Published: Tue, April 16, 2019
Markets | By Erika Turner

The Aquisition of Anadarko Makes Chevron a Fossil-Fuel Ultramajor

The Aquisition of Anadarko Makes Chevron a Fossil-Fuel Ultramajor

Chevron, which already has 2.3mn acres in the Permian Basin, said the Anadarko deal would give the combined company a 75-mile (120-km)-wide corridor across the Permian's DE basin, on the Texas-New Mexico border.

BP Plc and Royal Dutch Shell Plc, which lag peers like Exxon and Chevron in the Permian, could make acquisitions to gain more exposure to the formation, analysts said. The deal comes as oil majors like Exxon Mobil look to carve out a dominant position in the Permian basin, the largest US shale field and the driver of a boom in American oil production.

The combined company will also control a 75-mile-wide corridor across the Delaware Basin, just beside the Permian Basin, a region bountiful with natural gas that has been exploited through shale drilling. It also expands its oil and gas operations in the Gulf of Mexico and in liquefied natural gas.

The deal is the biggest takeover in the oil and gas industry since Shell's $61-billion purchase of BG Group in 2015, according to data compiled by Bloomberg. It also plans to sell assets worth up to $20 billion between 2020 and 2022, the company said.

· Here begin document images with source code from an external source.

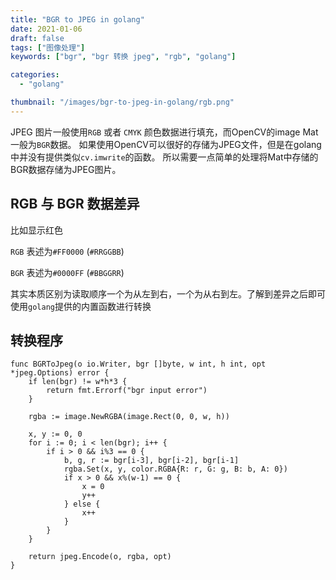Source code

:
 ```yaml
---
title: "BGR to JPEG in golang"
date: 2021-01-06
draft: false
tags: ["图像处理"]
keywords: ["bgr", "bgr 转换 jpeg", "rgb", "golang"]

categories:
  - "golang"

thumbnail: "/images/bgr-to-jpeg-in-golang/rgb.png"
---
```


JPEG 图片一般使用`RGB` 或者 `CMYK` 颜色数据进行填充，而OpenCV的image Mat一般为`BGR`数据。
如果使用OpenCV可以很好的存储为JPEG文件，但是在golang中并没有提供类似`cv.imwrite`的函数。
所以需要一点简单的处理将Mat中存储的BGR数据存储为JPEG图片。

## RGB 与 BGR 数据差异
比如显示红色

`RGB` 表述为`#FF0000` (`#RRGGBB`)

`BGR` 表述为`#0000FF` (`#BBGGRR`)

其实本质区别为读取顺序一个为从左到右，一个为从右到左。了解到差异之后即可使用`golang`提供的内置函数进行转换

## 转换程序
```golang
func BGRToJpeg(o io.Writer, bgr []byte, w int, h int, opt *jpeg.Options) error {
	if len(bgr) != w*h*3 {
		return fmt.Errorf("bgr input error")
	}

	rgba := image.NewRGBA(image.Rect(0, 0, w, h))

	x, y := 0, 0
	for i := 0; i < len(bgr); i++ {
		if i > 0 && i%3 == 0 {
			b, g, r := bgr[i-3], bgr[i-2], bgr[i-1]
			rgba.Set(x, y, color.RGBA{R: r, G: g, B: b, A: 0})
			if x > 0 && x%(w-1) == 0 {
				x = 0
				y++
			} else {
				x++
			}
		}
	}

	return jpeg.Encode(o, rgba, opt)
}
```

The transaction, which has been approved by the boards of directors of both companies, is expected to close in the second half of the year. The oil and gas development company reported $0.38 earnings per share (EPS) for the quarter, missing the consensus estimate of $0.57 by ($0.19).

"This transaction will unlock significant value for shareholders, generating anticipated annual run-rate synergies of approximately $2 billion, and will be accretive to free cash flow and earnings one year after close".

Chevron said the combined entity would have had daily output of 3.596 million barrels equivalent of oil a year ago, compared with Shell's 3.666 million.

Like other USA explorers, Anadarko had been punished by investors for participating in a shale boom that has delivered record crude production but little in the way of cash returns. Capital One Financial cut shares of Anadarko Petroleum from an "overweight" rating to an "equal weight" rating in a research report on Thursday, December 20th.

Saudi Oil Cuts Deeper than Promised
The producer group's supply cuts have been aimed largely at offsetting record crude production out of the United States. The price difference between WTI and Brent oil narrowed to $8.86 per barrel on average in March, according to the IEA.

"It will be a continuous shift toward larger companies in basically all segments of the shale industry", said Artem Abramov, head of shale research for Rystad Energy.

Shares of Anadarko jumped 33% Friday, while Chevron's stock fell 5%.

Under the terms of the agreement, Anadarko shareholders will receive 0.3869 Chevron shares and $16.25 in cash for each of their shares. Many investors now say Chevron's deal will embolden them to grill companies in the sector whether it is time to throw in the towel and sell.

The last five years has seen the US double its domestic oil production and become a rival to Saudi Arabia and Russian Federation as the world's premier supplier.

Producers in the Permian basin pump around 4 million barrels per day (mbd) and IHS Markit expects it to hit 5.4 mbd in 2023, more than the total production of any OPEC country other than Saudi Arabia. DNB Asset Management AS increased its stake in Anadarko Petroleum by 15.0% during the 1st quarter.

Phil Flynn, senior market analyst with the PRICE futures group, said it's clear Chevron is investing in the shale revolution.

-Credit Suisse Group AG was financial adviser to Chevron while Paul, Weiss, Rifkind, Wharton & Garrison LLP was legal adviser. "Executing it well is important, so that will be our focus", said Wirth. Anadarko was advised by Evercore and Goldman Sachs.